Vu la procédure suivante :

Procédure contentieuse antérieure :

Mme F B et Mme C I B ont demandé au tribunal administratif de Nantes d’annuler la décision du 15 juin 2019 par laquelle la commission de recours contre les décisions de refus de visa d’entrée en France a rejeté le recours formé contre la décision du 12 février 2019 des autorités consulaires françaises à Abidjan (Côte-d’Ivoire) refusant de délivrer à Mme C I B un visa de long séjour en qualité de membre de famille d’une bénéficiaire de la protection subsidiaire.

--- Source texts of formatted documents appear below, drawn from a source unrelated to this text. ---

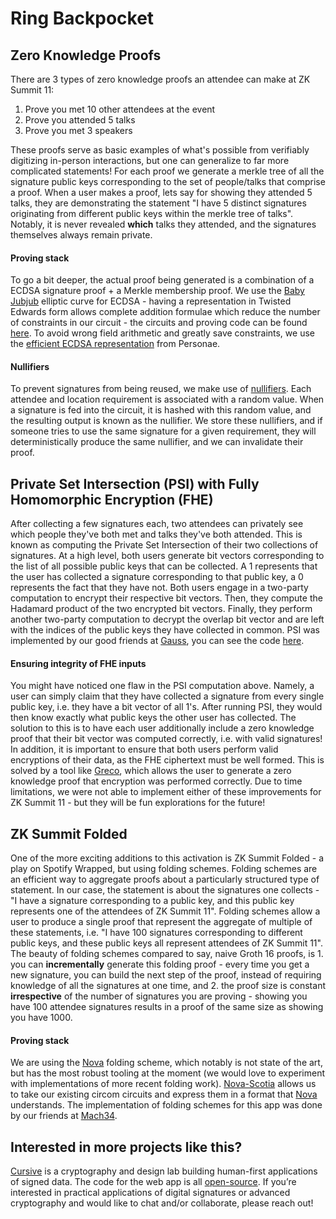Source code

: # Ring Backpocket

## Zero Knowledge Proofs

There are 3 types of zero knowledge proofs an attendee can make at ZK Summit 11:

1. Prove you met 10 other attendees at the event
2. Prove you attended 5 talks
3. Prove you met 3 speakers

These proofs serve as basic examples of what's possible from verifiably digitizing in-person interactions, but one can generalize to far more complicated statements! For each proof we generate a merkle tree of all the signature public keys corresponding to the set of people/talks that comprise a proof. When a user makes a proof, lets say for showing they attended 5 talks, they are demonstrating the statement "I have 5 distinct signatures originating from different public keys within the merkle tree of talks". Notably, it is never revealed **which** talks they attended, and the signatures themselves always remain private.

#### Proving stack

To go a bit deeper, the actual proof being generated is a combination of a ECDSA signature proof + a Merkle membership proof. We use the [Baby Jubjub](https://eips.ethereum.org/EIPS/eip-2494) elliptic curve for ECDSA - having a representation in Twisted Edwards form allows complete addition formulae which reduce the number of constraints in our circuit - the circuits and proving code can be found [here](https://github.com/cursive-team/babyjubjub-ecdsa/tree/main). To avoid wrong field arithmetic and greatly save constraints, we use the [efficient ECDSA representation](https://personaelabs.org/posts/efficient-ecdsa-1/) from Personae.

#### Nullifiers

To prevent signatures from being reused, we make use of [nullifiers](https://nmohnblatt.github.io/zk-jargon-decoder/definitions/nullifier.html). Each attendee and location requirement is associated with a random value. When a signature is fed into the circuit, it is hashed with this random value, and the resulting output is known as the nullifier. We store these nullifiers, and if someone tries to use the same signature for a given requirement, they will deterministically produce the same nullifier, and we can invalidate their proof.

## Private Set Intersection (PSI) with Fully Homomorphic Encryption (FHE)

After collecting a few signatures each, two attendees can privately see which people they've both met and talks they've both attended. This is known as computing the Private Set Intersection of their two collections of signatures. At a high level, both users generate bit vectors corresponding to the list of all possible public keys that can be collected. A 1 represents that the user has collected a signature corresponding to that public key, a 0 represents the fact that they have not. Both users engage in a two-party computation to encrypt their respective bit vectors. Then, they compute the Hadamard product of the two encrypted bit vectors. Finally, they perform another two-party computation to decrypt the overlap bit vector and are left with the indices of the public keys they have collected in common. PSI was implemented by our good friends at [Gauss](https://github.com/gausslabs), you can see the code [here](https://github.com/gausslabs/MP-PSI).

#### Ensuring integrity of FHE inputs

You might have noticed one flaw in the PSI computation above. Namely, a user can simply claim that they have collected a signature from every single public key, i.e. they have a bit vector of all 1's. After running PSI, they would then know exactly what public keys the other user has collected. The solution to this is to have each user additionally include a zero knowledge proof that their bit vector was computed correctly, i.e. with valid signatures! In addition, it is important to ensure that both users perform valid encryptions of their data, as the FHE ciphertext must be well formed. This is solved by a tool like [Greco](https://github.com/privacy-scaling-explorations/greco), which allows the user to generate a zero knowledge proof that encryption was performed correctly. Due to time limitations, we were not able to implement either of these improvements for ZK Summit 11 - but they will be fun explorations for the future!

## ZK Summit Folded

One of the more exciting additions to this activation is ZK Summit Folded - a play on Spotify Wrapped, but using folding schemes. Folding schemes are an efficient way to aggregate proofs about a particularly structured type of statement. In our case, the statement is about the signatures one collects - "I have a signature corresponding to a public key, and this public key represents one of the attendees of ZK Summit 11". Folding schemes allow a user to produce a single proof that represent the aggregate of multiple of these statements, i.e. "I have 100 signatures corresponding to different public keys, and these public keys all represent attendees of ZK Summit 11". The beauty of folding schemes compared to say, naive Groth 16 proofs, is 1. you can **incrementally** generate this folding proof - every time you get a new signature, you can build the next step of the proof, instead of requiring knowledge of all the signatures at one time, and 2. the proof size is constant **irrespective** of the number of signatures you are proving - showing you have 100 attendee signatures results in a proof of the same size as showing you have 1000.

#### Proving stack

We are using the [Nova](https://eprint.iacr.org/2021/370) folding scheme, which notably is not state of the art, but has the most robust tooling at the moment (we would love to experiment with implementations of more recent folding work). [Nova-Scotia](https://github.com/nalinbhardwaj/Nova-Scotia) allows us to take our existing circom circuits and express them in a format that [Nova](https://github.com/microsoft/Nova) understands. The implementation of folding schemes for this app was done by our friends at [Mach34](https://mach34.space/).

## Interested in more projects like this?

[Cursive](http://cursive.team) is a cryptography and design lab building human-first applications of signed data. The code for the web app is all [open-source](https://github.com/cursive-team/zk-summit). If you’re interested in practical applications of digital signatures or advanced cryptography and would like to chat and/or collaborate, please reach out!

Par un jugement n° 2012501 du 14 juin 2021, le tribunal administratif de Nantes a annulé cette décision et a enjoint au ministre de l’intérieur de délivrer le visa sollicité dans un délai de deux mois à compter de la notification du jugement à intervenir.

Procédure devant la cour :

Par une requête, enregistrée le 21 juin 2021, le ministre de l’intérieur et des outre-mer, demande à la cour :

1°) d’annuler ce jugement du 14 juin 2021 du tribunal administratif de Nantes ;

2°) de rejeter la demande présentée par Mmes F B et C Mariam B devant le tribunal administratif de Nantes.

Il soutient que :

— il ne peut être fait droit à une demande de réunification partielle alors qu’il n’est apporté aucune précision sur la situation de Guira Mohamed Cherif A, présenté comme un enfant de Mme F B ;

— l’accord du père de C Mariam B pour le départ de cette dernière n’est pas établi ;

— l’identité de la demandeuse de visa n’est pas établie ; le jugement supplétif mentionné dans l’extrait d’acte de naissance n’a pas été produit ; en méconnaissance de l’article 31 de la loi du 7 octobre 1964 l’extrait d’acte de naissance produit ne comporte pas les âges des parents allégués et l’heure de naissance de cette dernière ; elle a déclaré devant l’OFPRA que son enfant est née au Burkina Faso alors qu’elle présente désormais des documents selon lesquels elle est née en Côte d’Ivoire ;

— les éléments produits n’établissent pas la possession d’état alléguée ;

— par suite, il n’y a pas eu de méconnaissance de l’article 8 de la convention européenne de sauvegarde des droits de l’homme et des libertés fondamentales et de l’article 3-1 de la convention internationale des droits de l’enfant.

Par des mémoires en défense, enregistrés les 12 août 2021 et 4 mai 2022 (ce dernier non communiqué), Mme F B et Mme C I B, représentées par Le Verger, concluent au rejet de la requête et demandent de mettre à la charge de l’Etat une somme de 2 000 euros au titre de l’article L. 761-1 du code de justice administrative.

Elles soutiennent que les moyens soulevés par le ministre de l’intérieur et des outre-mer ne sont pas fondés.

Mme F B a été admise au bénéfice de l’aide juridictionnelle totale par une décision du 23 juin 2022.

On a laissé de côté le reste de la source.